**GIVEN ENTRIES**
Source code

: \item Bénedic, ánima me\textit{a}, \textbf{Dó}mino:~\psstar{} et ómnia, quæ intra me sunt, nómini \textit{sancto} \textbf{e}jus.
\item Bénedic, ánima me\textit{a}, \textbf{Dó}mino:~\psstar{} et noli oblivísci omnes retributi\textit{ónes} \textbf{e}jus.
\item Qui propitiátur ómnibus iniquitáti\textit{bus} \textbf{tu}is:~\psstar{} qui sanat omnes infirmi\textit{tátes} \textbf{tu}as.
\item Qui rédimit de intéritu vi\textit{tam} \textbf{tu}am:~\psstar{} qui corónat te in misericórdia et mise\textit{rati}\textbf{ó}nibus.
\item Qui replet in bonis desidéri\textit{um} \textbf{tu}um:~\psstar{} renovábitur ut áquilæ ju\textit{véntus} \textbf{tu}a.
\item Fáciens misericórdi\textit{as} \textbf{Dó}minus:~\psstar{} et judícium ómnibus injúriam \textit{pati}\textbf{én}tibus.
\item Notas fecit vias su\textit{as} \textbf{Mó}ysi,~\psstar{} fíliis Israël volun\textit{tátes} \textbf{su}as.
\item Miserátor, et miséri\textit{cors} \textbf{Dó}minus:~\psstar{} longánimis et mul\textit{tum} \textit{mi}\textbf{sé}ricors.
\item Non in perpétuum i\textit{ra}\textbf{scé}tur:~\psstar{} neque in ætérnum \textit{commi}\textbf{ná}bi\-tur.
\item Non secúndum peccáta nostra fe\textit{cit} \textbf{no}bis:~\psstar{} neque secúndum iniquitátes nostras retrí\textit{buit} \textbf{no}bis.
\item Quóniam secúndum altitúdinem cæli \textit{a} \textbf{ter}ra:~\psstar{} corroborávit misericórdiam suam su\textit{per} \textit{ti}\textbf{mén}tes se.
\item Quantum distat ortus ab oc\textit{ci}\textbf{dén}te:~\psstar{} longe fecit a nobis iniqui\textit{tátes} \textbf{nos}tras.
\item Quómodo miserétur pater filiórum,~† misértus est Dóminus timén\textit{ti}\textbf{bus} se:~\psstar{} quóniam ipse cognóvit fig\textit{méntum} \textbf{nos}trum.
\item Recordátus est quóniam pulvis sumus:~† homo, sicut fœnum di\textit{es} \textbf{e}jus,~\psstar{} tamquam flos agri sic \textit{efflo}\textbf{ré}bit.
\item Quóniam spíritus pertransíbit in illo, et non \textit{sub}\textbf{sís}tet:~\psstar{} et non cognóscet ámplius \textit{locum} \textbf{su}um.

**PROBLEM DESCRIPTION**
Output the records verbatim, from the first line to the last.

**ANSWER BOX**
Source code

: \item Bénedic, ánima me\textit{a}, \textbf{Dó}mino:~\psstar{} et ómnia, quæ intra me sunt, nómini \textit{sancto} \textbf{e}jus.
\item Bénedic, ánima me\textit{a}, \textbf{Dó}mino:~\psstar{} et noli oblivísci omnes retributi\textit{ónes} \textbf{e}jus.
\item Qui propitiátur ómnibus iniquitáti\textit{bus} \textbf{tu}is:~\psstar{} qui sanat omnes infirmi\textit{tátes} \textbf{tu}as.
\item Qui rédimit de intéritu vi\textit{tam} \textbf{tu}am:~\psstar{} qui corónat te in misericórdia et mise\textit{rati}\textbf{ó}nibus.
\item Qui replet in bonis desidéri\textit{um} \textbf{tu}um:~\psstar{} renovábitur ut áquilæ ju\textit{véntus} \textbf{tu}a.
\item Fáciens misericórdi\textit{as} \textbf{Dó}minus:~\psstar{} et judícium ómnibus injúriam \textit{pati}\textbf{én}tibus.
\item Notas fecit vias su\textit{as} \textbf{Mó}ysi,~\psstar{} fíliis Israël volun\textit{tátes} \textbf{su}as.
\item Miserátor, et miséri\textit{cors} \textbf{Dó}minus:~\psstar{} longánimis et mul\textit{tum} \textit{mi}\textbf{sé}ricors.
\item Non in perpétuum i\textit{ra}\textbf{scé}tur:~\psstar{} neque in ætérnum \textit{commi}\textbf{ná}bi\-tur.
\item Non secúndum peccáta nostra fe\textit{cit} \textbf{no}bis:~\psstar{} neque secúndum iniquitátes nostras retrí\textit{buit} \textbf{no}bis.
\item Quóniam secúndum altitúdinem cæli \textit{a} \textbf{ter}ra:~\psstar{} corroborávit misericórdiam suam su\textit{per} \textit{ti}\textbf{mén}tes se.
\item Quantum distat ortus ab oc\textit{ci}\textbf{dén}te:~\psstar{} longe fecit a nobis iniqui\textit{tátes} \textbf{nos}tras.
\item Quómodo miserétur pater filiórum,~† misértus est Dóminus timén\textit{ti}\textbf{bus} se:~\psstar{} quóniam ipse cognóvit fig\textit{méntum} \textbf{nos}trum.
\item Recordátus est quóniam pulvis sumus:~† homo, sicut fœnum di\textit{es} \textbf{e}jus,~\psstar{} tamquam flos agri sic \textit{efflo}\textbf{ré}bit.
\item Quóniam spíritus pertransíbit in illo, et non \textit{sub}\textbf{sís}tet:~\psstar{} et non cognóscet ámplius \textit{locum} \textbf{su}um.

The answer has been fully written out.